Bakery's Alg leads to device crash thread synchronization

Hi, I implemented the Bakery Alg (see below) to solve shared memory synchronization among threads:

http://nob.cs.ucdavis.edu/classes/ecs150-1…ync-bakery.html

But this leads to crash.

Do you have suggestions on that? thanks!

//tx is thread id

	s_choosing(tx) = 0;

	s_number(tx) = 0;

	int rId;

	int tmpMax;

...if(f(tx))

    s_choosing(tx) = 1;

    tmpMax = s_number(0);

    for(i = 0; i < blockDim.x; ++i)

    {

    	if(tmpMax < s_number(i))

      tmpMax = s_number(i);

    }

    ++tmpMax;

    s_number(tx) = tmpMax;

    s_choosing(tx) = 0;

    for (i = 0; i < blockDim.x; ++i) 

    {

    	while(s_choosing(i) == 1);

    	while((s_number(i) != 0) && 

      ((s_number(i) < s_number(tx)) || ( (s_number(i) == s_number(tx)) && (i < tx) )) );

    }

    //enter critical section

    func(tx, s_cnt);    ++s_cnt;

   s_number(tx) = 0;

    //leave section

:))

Hi yk_cadcg,
You have only supplied an excerpt. Can you supply a complete test module to allow others to help you?
Paul

You appear to be attempting to implement semaphores or other synchronization methods in shared memory (I assume “s_” means shared), but this won’t work unless only one thread accesses the semaphores at a time (since there are no atomic ops on shared memory), which you don’t seem to be enforcing with if() statements. So my guess is some of those while loops are causing the GPU to hang.

Mark

Thank you very much, but i’m sorry it’s inconvinient to upload the whole code. Now i’m trying other ways.

yes my “s_” means shared , “d_” means global memory, tx means thread id, thanks.
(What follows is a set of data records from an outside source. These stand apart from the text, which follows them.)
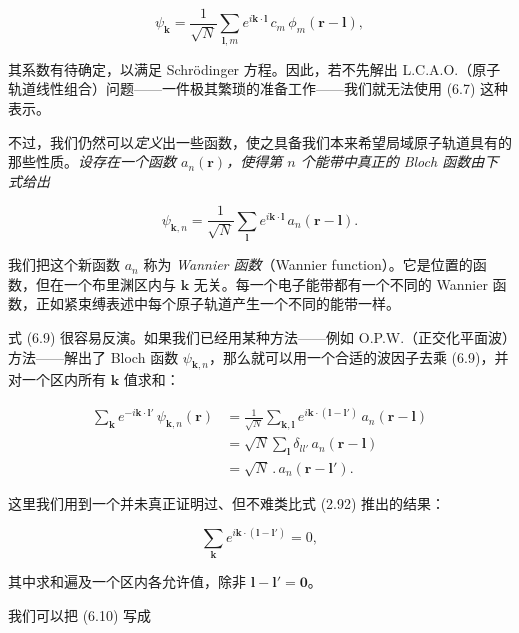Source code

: \begin{equation*}
\psi_{\mathbf{k}} = \frac{1}{\sqrt{N}}\sum_{\boldsymbol{l},m} e^{i\mathbf{k}\cdot\boldsymbol{l}}\,c_m\,\phi_m(\mathbf{r}-\boldsymbol{l}),
\tag{6.8}
\end{equation*}

其系数有待确定，以满足 Schrödinger 方程。因此，若不先解出 L.C.A.O.（原子轨道线性组合）问题——一件极其繁琐的准备工作——我们就无法使用 (6.7) 这种表示。

不过，我们仍然可以\emph{定义}出一些函数，使之具备我们本来希望局域原子轨道具有的那些性质。\emph{设存在一个函数 $a_n(\mathbf{r})$，使得第 $n$ 个能带中真正的 Bloch 函数由下式给出}

\begin{equation*}
\psi_{\mathbf{k},n} = \frac{1}{\sqrt{N}}\sum_{\boldsymbol{l}} e^{i\mathbf{k}\cdot\boldsymbol{l}}\,a_n(\mathbf{r}-\boldsymbol{l}).
\tag{6.9}
\end{equation*}

我们把这个新函数 $a_n$ 称为 \emph{Wannier 函数}（Wannier function）。它是位置的函数，但在一个布里渊区内与 $\mathbf{k}$ 无关。每一个电子能带都有一个不同的 Wannier 函数，正如紧束缚表述中每个原子轨道产生一个不同的能带一样。

式 (6.9) 很容易反演。如果我们已经用某种方法——例如 O.P.W.（正交化平面波）方法——解出了 Bloch 函数 $\psi_{\mathbf{k},n}$，那么就可以用一个合适的波因子去乘 (6.9)，并对一个区内所有 $\mathbf{k}$ 值求和：

\begin{align*}
\sum_{\mathbf{k}} e^{-i\mathbf{k}\cdot\boldsymbol{l}'}\,\psi_{\mathbf{k},n}(\mathbf{r}) &= \frac{1}{\sqrt{N}}\sum_{\mathbf{k},\boldsymbol{l}} e^{i\mathbf{k}\cdot(\boldsymbol{l}-\boldsymbol{l}')}\,a_n(\mathbf{r}-\boldsymbol{l}) \\
&= \sqrt{N}\sum_{\boldsymbol{l}} \delta_{ll'}\,a_n(\mathbf{r}-\boldsymbol{l}) \\
&= \sqrt{N}\,.\,a_n(\mathbf{r}-\boldsymbol{l}'). \tag{6.10}
\end{align*}

这里我们用到一个并未真正证明过、但不难类比式 (2.92) 推出的结果：

\begin{equation*}
\sum_{\mathbf{k}} e^{i\mathbf{k}\cdot(\boldsymbol{l}-\boldsymbol{l}')} = 0,
\tag{6.11}
\end{equation*}

其中求和遍及一个区内各允许值，除非 $\boldsymbol{l}-\boldsymbol{l}'=\mathbf{0}$。

我们可以把 (6.10) 写成

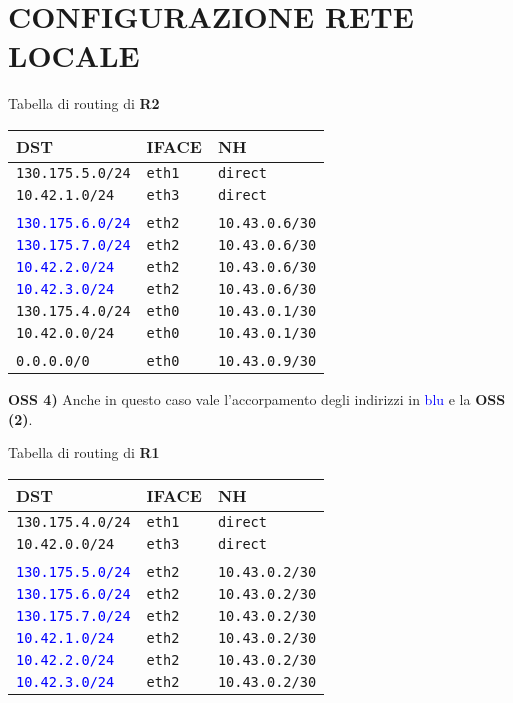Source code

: \documentclass{article}
\def\code#1{\texttt{#1}}
\newenvironment{homeworkProblem}[1][-1]{
    \section{CONFIGURAZIONE RETE LOCALE}
}{}
\begin{document}
\begin{homeworkProblem}
	\pagebreak
	Tabella di routing di \textbf{R2}\\
	\begin{center}
 	\begin{tabular}{l l l}
  		\textbf{DST} & \textbf{IFACE} & \textbf{NH} \\
  		\hline
 		\code{130.175.5.0/24} & \code{eth1} & \code{direct} \\
 		\code{10.42.1.0/24}   & \code{eth3} & \code{direct} \\\\	
 		
 		\textcolor{blue}{\code{130.175.6.0/24}} & \code{eth2} & \code{10.43.0.6/30}\\
 		\textcolor{blue}{\code{130.175.7.0/24}} & \code{eth2} & \code{10.43.0.6/30}\\
 		\textcolor{blue}{\code{10.42.2.0/24}}   & \code{eth2} & \code{10.43.0.6/30}\\
 		\textcolor{blue}{\code{10.42.3.0/24}}   & \code{eth2} & \code{10.43.0.6/30}\\
 		
 		\code{130.175.4.0/24} & \code{eth0} & \code{10.43.0.1/30}\\
        \code{10.42.0.0/24}   & \code{eth0} & \code{10.43.0.1/30}\\\\    
 		
 		\code{0.0.0.0/0} & \code{eth0} & \code{10.43.0.9/30}\\ 		
 	\end{tabular}
	\end{center}	
	\textbf{OSS 4)} Anche in questo caso vale l'accorpamento degli indirizzi in \textcolor{blue}{blu} e la 
	\textbf{OSS (2)}.
	
	\textit{}\newline %
	Tabella di routing di \textbf{R1}\\
	\begin{center}
 	\begin{tabular}{l l l}
  		\textbf{DST} & \textbf{IFACE} & \textbf{NH} \\
  		\hline
 		\code{130.175.4.0/24} & \code{eth1} & \code{direct} \\
 		\code{10.42.0.0/24}   & \code{eth3} & \code{direct} \\\\	
 		
 		\textcolor{blue}{\code{130.175.5.0/24}} & \code{eth2} & \code{10.43.0.2/30}\\
 		\textcolor{blue}{\code{130.175.6.0/24}} & \code{eth2} & \code{10.43.0.2/30}\\
 		\textcolor{blue}{\code{130.175.7.0/24}} & \code{eth2} & \code{10.43.0.2/30}\\
 		\textcolor{blue}{\code{10.42.1.0/24}}   & \code{eth2} & \code{10.43.0.2/30}\\
 		\textcolor{blue}{\code{10.42.2.0/24}}   & \code{eth2} & \code{10.43.0.2/30}\\
 		\textcolor{blue}{\code{10.42.3.0/24}}   & \code{eth2} & \code{10.43.0.2/30}\\
 		

\end{tabular}
\end{center}
\end{homeworkProblem}
\end{document}
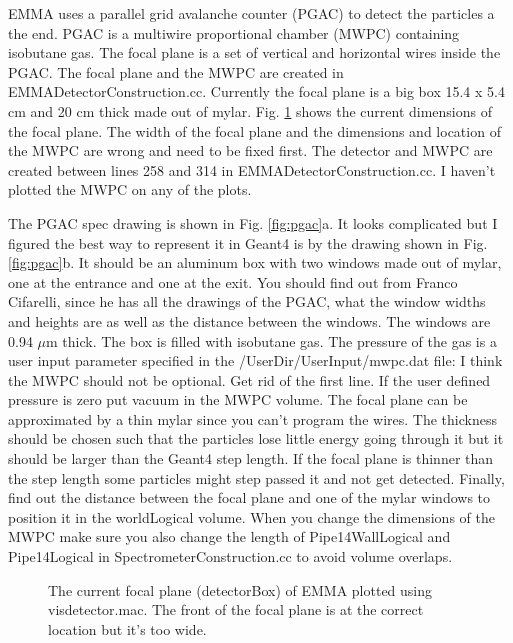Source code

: \documentclass[letter,11pt]{article}
\begin{document}
EMMA uses a parallel grid avalanche counter (PGAC) to detect the particles a the end. PGAC is a multiwire proportional chamber (MWPC) containing isobutane gas. The focal plane is a set of vertical and horizontal wires inside the PGAC. The focal plane and the MWPC are created in EMMADetectorConstruction.cc. Currently the focal plane is a big box 15.4 x 5.4 cm and 20 cm thick made out of mylar. Fig. \ref{fig:detector} shows the current dimensions of the focal plane. The width of the focal plane and the dimensions and location of the MWPC are wrong and need to be fixed first. The detector and MWPC are created between lines 258 and 314 in EMMADetectorConstruction.cc. I haven't plotted the MWPC on any of the plots.

The PGAC spec drawing is shown in Fig. \ref{fig:pgac}a. It looks complicated but I figured the best way to represent it in Geant4 is by the drawing shown in Fig. \ref{fig:pgac}b. It should be an aluminum box with two windows made out of mylar, one at the entrance and one at the exit. You should find out from Franco Cifarelli, since he has all the drawings of the PGAC, what the window widths and heights are as well as the distance between the windows. The windows are 0.94 $\mu$m thick. The box is filled with isobutane gas. The pressure of the gas is a user input parameter specified in the /UserDir/UserInput/mwpc.dat file:
{\footnotesize }
I think the MWPC should not be optional. Get rid of the first line. If the user defined pressure is zero put vacuum in the MWPC volume. The focal plane can be approximated by a thin mylar since you can't program the wires. The thickness should be chosen such that the particles lose little energy going through it but it should be larger than the Geant4 step length. If the focal plane is thinner than the step length some particles might step passed it and not get detected. Finally, find out the distance between the focal plane and one of the mylar windows to position it in the worldLogical volume. When you change the dimensions of the MWPC make sure you also change the length of Pipe14WallLogical and Pipe14Logical in SpectrometerConstruction.cc to avoid volume overlaps.

\begin{figure}
\centering
	\caption{The current focal plane (detectorBox) of EMMA plotted using visdetector.mac. The front of the focal plane is at the correct location but it's too wide.}
	\label{fig:detector}
\end{figure}
\end{document}
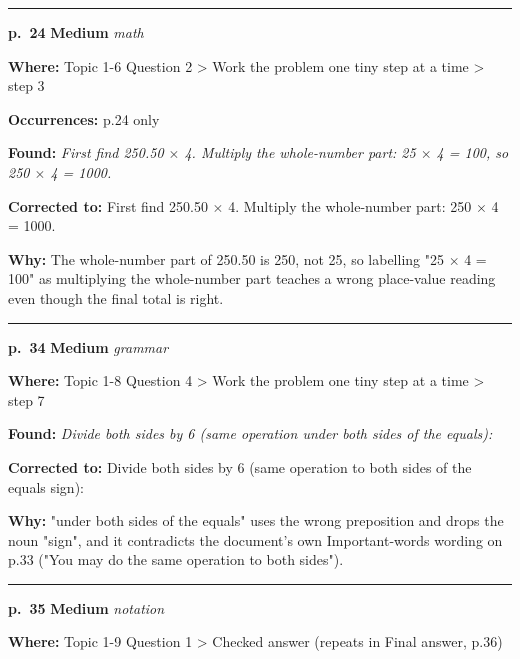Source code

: \documentclass[11pt]{article}
\newcommand{\sevmed}[1]{\textcolor{orange!80!black}{\textbf{#1}}}
\begin{document}
\noindent\rule{\textwidth}{0.4pt}\par\nobreak\vspace{2pt}
\noindent\textbf{p.~24} \quad \sevmed{Medium} \quad \textit{math}\par
\noindent\textbf{Where: }Topic 1-6 Question 2 > Work the problem one tiny step at a time > step 3\par
\noindent\textbf{Occurrences: }p.24 only\par
\noindent\textbf{Found: }\textit{First find 250.50 $\times$ 4. Multiply the whole-number part: 25 $\times$ 4 = 100, so 250 $\times$ 4 = 1000.}\par
\noindent\textbf{Corrected to: }First find 250.50 $\times$ 4. Multiply the whole-number part: 250 $\times$ 4 = 1000.\par
\noindent\textbf{Why: }The whole-number part of 250.50 is 250, not 25, so labelling "25 $\times$ 4 = 100" as multiplying the whole-number part teaches a wrong place-value reading even though the final total is right.\par\vspace{4pt}
\noindent\rule{\textwidth}{0.4pt}\par\nobreak\vspace{2pt}
\noindent\textbf{p.~34} \quad \sevmed{Medium} \quad \textit{grammar}\par
\noindent\textbf{Where: }Topic 1-8 Question 4 > Work the problem one tiny step at a time > step 7\par
\noindent\textbf{Found: }\textit{Divide both sides by 6 (same operation under both sides of the equals):}\par
\noindent\textbf{Corrected to: }Divide both sides by 6 (same operation to both sides of the equals sign):\par
\noindent\textbf{Why: }"under both sides of the equals" uses the wrong preposition and drops the noun "sign", and it contradicts the document's own Important-words wording on p.33 ("You may do the same operation to both sides").\par\vspace{4pt}
\noindent\rule{\textwidth}{0.4pt}\par\nobreak\vspace{2pt}
\noindent\textbf{p.~35} \quad \sevmed{Medium} \quad \textit{notation}\par
\noindent\textbf{Where: }Topic 1-9 Question 1 > Checked answer (repeats in Final answer, p.36)\par
\end{document}
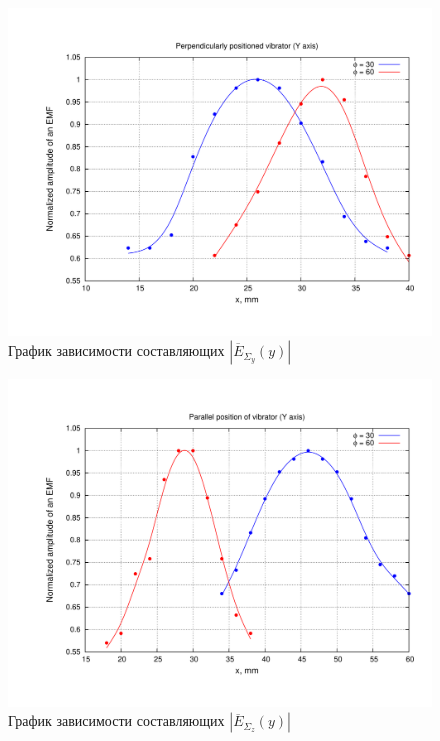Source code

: \documentclass[11pt,a4paper,oneside, titlepage,reqno]{amsproc}
\begin{document}
\begin{figure}[hb!]
    \begin{center}
        \includegraphics[width=\textwidth]{plot3.pdf}
    \end{center}
    \vspace {-20 pt}
    \caption{График зависимости составляющих $|\overline{E}_{\Sigma_y}(y)|$}
    \label{fig:plot3}
\end{figure}

\begin{figure}[h!]
    \begin{center}
        \includegraphics[width=\textwidth]{plot4.pdf}
    \end{center}
    \vspace {-20 pt}
    \caption{График зависимости составляющих $|\overline{E}_{\Sigma_z}(y)|$}
    \label{fig:plot4}
\end{figure}
\end{document}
Here is a link to a project implementing a mutex based on Lamport’s bakery algorithm in global memory:

http://24.98.104.125:60000/apache2-default/files/mutex.zip

I only have configurations for EmuRelease and Release for windows.

It works in device emulation mode. I won’t be able to test it on an actual card until friday evening so if anyone wants to try it before then I would appreciate it. If this works then it should be trivial to extend to shared memory.

The relevant section implementing the bakery algorithm is as follows:

struct mutex

{

	BOOL *entering;

	UINT *indexNumber;

	UINT N;

};

HOST DEVICE UINT maxIndex(UINT N, UINT * indexNumber)

{

	UINT max = 0;

	for(UINT i = 0; i < N; i++)

	{

  if(max<indexNumber[i])

  {

  	max = indexNumber[i];

  }

	}	

	return max;

}

// lock a mutex

// use lamport bakery algorithm

HOST DEVICE UINT lockMutex(UINT threadId,mutex* m)

{

	if((m->entering == 0)||(m-> indexNumber == 0)||(m->N == 0))

	{

  return ERROR(MUTEX_NOT_INITIALIZED);  

	}

	m->entering[threadId] = true;

	m->indexNumber[threadId] = 1 + maxIndex(m->N,m->indexNumber);

	m->entering[threadId] = false;

	UINT j;

	for(j=1;j<m->N;j++)

	{

  while(m->entering[j])

  {

  	//wait

  }

  while((m->indexNumber[j]!=0)&&(m->indexNumber[j]<m->indexNumber[threadId])&&(threadId<j))

  {

  	//wait

  }

	}

	return SUCCESS;

}

//unlock a mutex

HOST DEVICE UINT unlockMutex(UINT threadId,mutex* m)

{

	if((m->entering == 0)||(m-> indexNumber == 0)||(m->N == 0))

	{

  return ERROR(MUTEX_NOT_INITIALIZED);  

	}

	m->indexNumber[threadId]=0;

	return SUCCESS;

}

My version got correct results in Emu too, before hangs the system under Device;)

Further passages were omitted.